What Are Algorithm Patterns?
Algorithm patterns are reusable approaches to solving specific types of problems. Instead of memorizing individual solutions, learning these patterns helps you:
- Recognize problem types quickly
- Apply the right technique systematically
- Adapt solutions to similar problems
- Build problem-solving intuition
Core Patterns
Sliding Window
Optimizes problems involving contiguous sequences (subarrays, substrings). Perfect for finding optimal windows or tracking elements within a range.
Common Use Cases: Maximum/minimum subarray sum, longest substring problems, fixed-size window aggregations
Dynamic Programming
Breaks complex problems into overlapping subproblems, storing results to avoid redundant calculations.
Common Use Cases: Optimization problems, counting paths, sequence alignment, knapsack variations
Binary Search on Answer
Uses binary search to efficiently find optimal values by testing candidate solutions.
Common Use Cases: Finding minimum/maximum values meeting constraints, capacity problems, resource allocation
Two Pointers
Uses multiple pointers to traverse data structures, often from different positions or directions.
Common Use Cases: Pair finding, array partitioning, merging sorted arrays, palindrome checking
Fast and Slow Pointers
Uses pointers moving at different speeds to detect cycles or find specific positions.
Common Use Cases: Cycle detection, finding middle elements, linked list problems
Backtracking
Systematically explores all possible solutions by building candidates incrementally and abandoning them when they fail to meet constraints.

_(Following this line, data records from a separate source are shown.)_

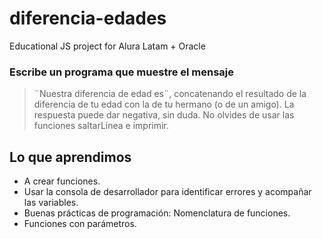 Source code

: # diferencia-edades
Educational JS project for Alura Latam + Oracle

### Escribe un programa que muestre el mensaje
> ¨Nuestra diferencia de edad es¨, concatenando el resultado de la diferencia de tu edad con la de tu hermano (o de un amigo). La respuesta puede dar negativa, sin duda. No olvides de usar las funciones saltarLinea e imprimir. 






## Lo que aprendimos
- A crear funciones.
- Usar la consola de desarrollador para identificar errores y acompañar las variables.
- Buenas prácticas de programación: Nomenclatura de funciones.
- Funciones con parámetros. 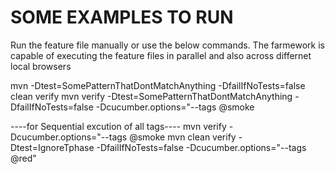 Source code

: SOME EXAMPLES TO RUN 
====================
Run the feature file manually or use the below commands. The farmework is capable of executing the feature files in parallel and also across differnet local browsers

mvn  -Dtest=SomePatternThatDontMatchAnything -DfailIfNoTests=false clean verify
mvn verify -Dtest=SomePatternThatDontMatchAnything -DfailIfNoTests=false -Dcucumber.options="--tags @smoke

----for Sequential excution of all tags----
mvn verify -Dcucumber.options="--tags @smoke
mvn clean verify  -Dtest=IgnoreTphase -DfailIfNoTests=false -Dcucumber.options="--tags @red"
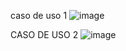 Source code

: caso de uso 1
![image](https://github.com/user-attachments/assets/d463280b-8919-4a3b-b451-495873d6f3e7)

CASO DE USO 2
![image](https://github.com/user-attachments/assets/a7ecabd3-1fad-48d5-9e79-51801933a435)
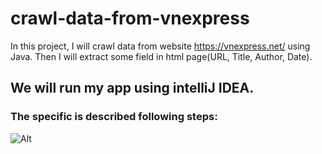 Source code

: # crawl-data-from-vnexpress
In this project, I will crawl data from website https://vnexpress.net/ using Java. Then I will extract some field in html page(URL, Title, Author, Date).

## We will run my app using intelliJ IDEA.

### The specific is described following steps:
![Alt](https://user-images.githubusercontent.com/54095513/63209183-f6bca200-c107-11e9-895c-79c500662f51.PNG)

Common Use Cases: Permutations, combinations, constraint satisfaction, puzzle solving
Heap and Priority Queue
Maintains elements in sorted order for efficient access to minimum or maximum. Essential for problems requiring frequent extreme value access.
Common Use Cases: K-th largest/smallest, merge K lists, task scheduling, running median
Monotonic Stack
Maintains stack elements in monotonic order to efficiently find next/previous greater or smaller elements.
Common Use Cases: Next greater element, histogram problems, temperature problems, range queries
Graph Traversal (BFS/DFS)
Systematic graph exploration using breadth-first or depth-first search. Foundation for many graph algorithms.
Common Use Cases: Shortest path, connected components, cycle detection, level-order traversal
Greedy Algorithms
Makes locally optimal choices at each step to find global optimum. Fast but requires proof of correctness.
Common Use Cases: Activity selection, scheduling, interval problems, optimization with specific properties
Trie (Prefix Tree)
Tree structure for efficient string prefix operations. Each path represents a word with shared prefixes.
Common Use Cases: Autocomplete, spell check, prefix matching, dictionary operations, word games
How to Use This Guide
Each pattern section includes:
- Conceptual Overview - Understanding when and why to use the pattern
- Step-by-Step Approach - How to apply the pattern systematically
- Three LeetCode Examples - Real problems with complete solutions
- Implementation Details - Code walkthroughs with explanations
Start with a pattern that interests you, work through the examples, and practice applying the approach to similar problems.